IBM ILOG Solver User's Manual > Local Search > Writing a Metaheuristic > Writing a new metaheuristic > Virtual functions of IloMetaHeuristicI

The virtual functions of IloMetaHeuristicI, with the exception of reset and complete, are called from various Solver goals such as IloStart and IloNotify, and are passed an instance of IloSolver. This instance of IloSolver is the one executing the Solver goal.

Up to six basic virtual member functions should be defined to implement a metaheuristic. A description of the member functions follows:

IloBool start(IloSolver solver, IloSolution soln);

The start method is called to signify to the metaheuristic that soln is the solution from which moves will be generated. By returning IloFalse or causing a failure inside this method, you signify that the metaheuristic forbids beginning from soln.

From the standpoint of our limited tabu metaheuristic, we want to add constraints to ensure that the variable which changed last time keeps its value and that the cost does not vary too much from the best cost value found so far.

IloBool isFeasible(IloSolver solver, IloSolution delta) const;

The isFeasible method is used as a fast pre-filter. The suggested change to the solution is delivered in delta. The move delta is a move that has been defined by an instance of IloNHood. If the metaheuristic can ascertain that the application of delta to the solution passed in start will lead to a solution which is disallowed by the metaheuristic, IloFalse should be returned. When this happens the neighborhood move can be discarded without the need to instantiate variables of the model.

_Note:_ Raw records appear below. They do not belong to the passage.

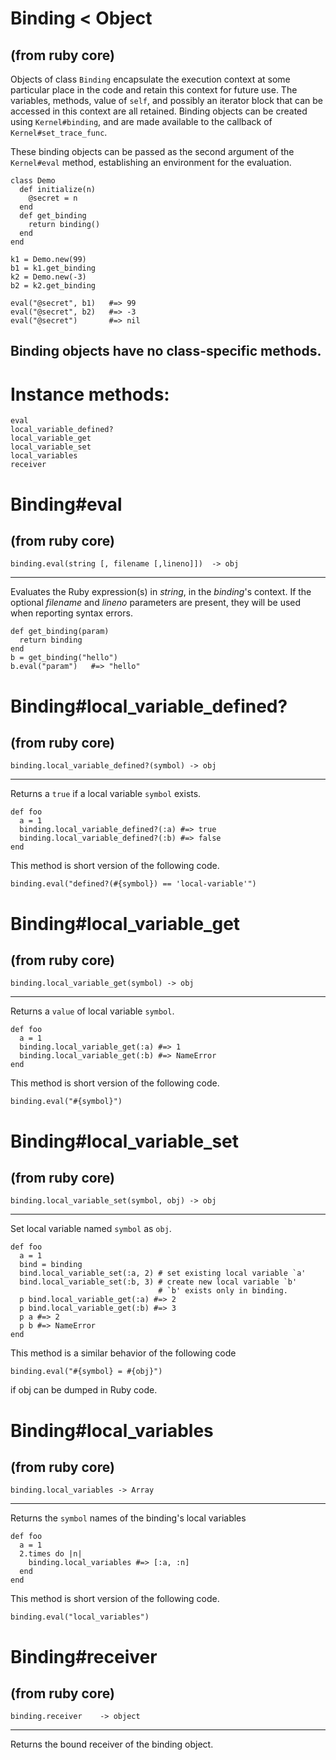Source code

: # Binding < Object

(from ruby core)
---

Objects of class `Binding` encapsulate the execution context at some
particular place in the code and retain this context for future use. The
variables, methods, value of `self`, and possibly an iterator block that can
be accessed in this context are all retained. Binding objects can be created
using `Kernel#binding`, and are made available to the callback of
`Kernel#set_trace_func`.

These binding objects can be passed as the second argument of the
`Kernel#eval` method, establishing an environment for the evaluation.

    class Demo
      def initialize(n)
        @secret = n
      end
      def get_binding
        return binding()
      end
    end

    k1 = Demo.new(99)
    b1 = k1.get_binding
    k2 = Demo.new(-3)
    b2 = k2.get_binding

    eval("@secret", b1)   #=> 99
    eval("@secret", b2)   #=> -3
    eval("@secret")       #=> nil

Binding objects have no class-specific methods.
---
# Instance methods:

    eval
    local_variable_defined?
    local_variable_get
    local_variable_set
    local_variables
    receiver

# Binding#eval

(from ruby core)
---
    binding.eval(string [, filename [,lineno]])  -> obj

---

Evaluates the Ruby expression(s) in *string*, in the *binding*'s context.  If
the optional *filename* and *lineno* parameters are present, they will be used
when reporting syntax errors.

    def get_binding(param)
      return binding
    end
    b = get_binding("hello")
    b.eval("param")   #=> "hello"


# Binding#local_variable_defined?

(from ruby core)
---
    binding.local_variable_defined?(symbol) -> obj

---

Returns a `true` if a local variable `symbol` exists.

    def foo
      a = 1
      binding.local_variable_defined?(:a) #=> true
      binding.local_variable_defined?(:b) #=> false
    end

This method is short version of the following code.

    binding.eval("defined?(#{symbol}) == 'local-variable'")


# Binding#local_variable_get

(from ruby core)
---
    binding.local_variable_get(symbol) -> obj

---

Returns a `value` of local variable `symbol`.

    def foo
      a = 1
      binding.local_variable_get(:a) #=> 1
      binding.local_variable_get(:b) #=> NameError
    end

This method is short version of the following code.

    binding.eval("#{symbol}")


# Binding#local_variable_set

(from ruby core)
---
    binding.local_variable_set(symbol, obj) -> obj

---

Set local variable named `symbol` as `obj`.

    def foo
      a = 1
      bind = binding
      bind.local_variable_set(:a, 2) # set existing local variable `a'
      bind.local_variable_set(:b, 3) # create new local variable `b'
                                     # `b' exists only in binding.
      p bind.local_variable_get(:a) #=> 2
      p bind.local_variable_get(:b) #=> 3
      p a #=> 2
      p b #=> NameError
    end

This method is a similar behavior of the following code

    binding.eval("#{symbol} = #{obj}")

if obj can be dumped in Ruby code.


# Binding#local_variables

(from ruby core)
---
    binding.local_variables -> Array

---

Returns the `symbol` names of the binding's local variables

    def foo
      a = 1
      2.times do |n|
        binding.local_variables #=> [:a, :n]
      end
    end

This method is short version of the following code.

    binding.eval("local_variables")


# Binding#receiver

(from ruby core)
---
    binding.receiver    -> object

---

Returns the bound receiver of the binding object.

From the standpoint of our limited tabu metaheuristic, we can look to see if the delta will change the value of our tabu variable. If it will, we can reject this delta by returning IloFalse.

IloBool test(IloSolver solver, IloSolution delta);

Whereas isFeasible is a pre-filter, the test member function implements a definitive test of the current move with respect to the metaheuristic. When test is called, all model variables are instantiated, and the metaheuristic can use the solution passed in start together with the values in the model variables to compute differences.

Alternatively, delta can be used to give the maximum scope of the difference. Not every variable mentioned in delta has necessarily changed value. This can happen when a neighborhood defines a value for a variable in the delta which is the same as the current one.

Be aware that if the metaheuristic is used with the IloTest goal, which does not take a neighborhood identifier, this method should be robust to delta being an empty handle.

From the standpoint of our limited tabu metaheuristic, we need only return IloTrue here, as any tabu or over-costly neighbor will have been rejected by the constraints added in start Since the default behavior of test returns IloTrue, a redefinition of this virtual function is not necessary here.

void notify(IloSolver solver, IloSolution delta);

The notify method is called when a move is about to be accepted, but before the solution passed in start is actually stored. This call makes it possible for the metaheuristic to update some internal data structures that will change its behavior at the next move.

Be aware that if the metaheuristic is used with the IloNotify goal which does not take a solution reference, this method should be robust to delta being an empty handle.

From the standpoint of our limited tabu metaheuristic, we store the variable whose value has changed, so that it can be made tabu at the next move.

IloBool complete();

When no moves could be taken the last time the neighborhood was explored, the complete member function is called. Its job is to decide whether the metaheuristic should indicate that it wants to give up search (by returning IloTrue), or keep going (by returning IloFalse).

From the standpoint of our limited tabu metaheuristic, we could try relaxing the tabu condition to see if this would allow a move on the next iteration, and return IloFalse. If the condition is already relaxed, we could return IloTrue.

void reset();

Subclasses of IloMetaHeuristicI often have some memory so that their behavior can be modified from move to move. The reset member function should reset any such internal structure. From the standpoint of our limited tabu metaheuristic, we remove the tabu condition.